Melanie is an avid vegan homemaker who has been enjoying cooking and experimenting in the kitchen for over 15 years.
Taste the Rainbow
As a teenager, my sister used to get quite the array of magazine subscriptions in the mail. I enjoyed reading them from time to time because I could usually find some cooking inspiration, especially in her fitness magazines. I'm pretty sure it was Shape Magazine that gave me the inspiration for this recipe, but I'm not 100 percent positive because it's been almost 14 years since then.
Not that they may want the credit anyhow, because the reason I was inspired to adapt the recipe was that the dressing was beyond terrible. I'm pretty sure it was just sesame oil with barely any ginger, and some kind of vinegar—just awful.
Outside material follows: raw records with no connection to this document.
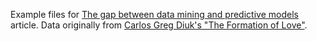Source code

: 
Example files for [The gap between data mining and predictive models](http://www.win-vector.com/blog/2014/02/the-gap-between-data-mining-and-predictive-models/) article.  Data originally from [Carlos Greg Diuk's "The Formation of Love"](https://www.facebook.com/notes/facebook-data-science/the-formation-of-love/10152064609253859).
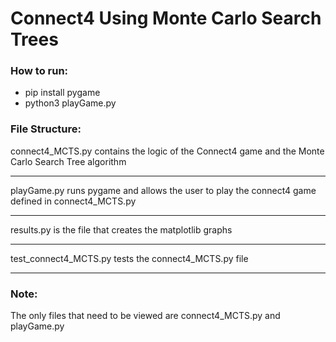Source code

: # Connect4 Using Monte Carlo Search Trees
### How to run:
* pip install pygame
* python3 playGame.py
### File Structure:

connect4_MCTS.py contains the logic of the Connect4 game and the Monte Carlo Search Tree algorithm

---

playGame.py runs pygame and allows the user to play the connect4 game defined in connect4_MCTS.py

---

results.py is the file that creates the matplotlib graphs

---

test_connect4_MCTS.py tests the connect4_MCTS.py file

---
### Note:
The only files that need to be viewed are connect4_MCTS.py and playGame.py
But I really did like the idea of the salad, so I took it and ran. My new and improved version of contains three varieties of bell pepper, not just one, as well as the addition of edamame and scallion.
The sous chef at my job told me that he "would pay for something like this," which was probably one of the best compliments that I could have received, and I couldn't have been more flattered. And of course, my bestie inhaled it when I made it for her and couldn't stop gushing over how delicious it was, which made my heart sing.
I just can't get enough of this salad—literally. It is so refreshing, it has so much flavor, and the colors are so vibrant you can't help but feel like you're indulging all of your senses at once.
This salad has such a wide variety of nutrients in it, which makes it all the better to eat. There's plenty of protein from the tofu and edamame, and oodles of vitamins C, A, B-6, and magnesium from the other vegetables.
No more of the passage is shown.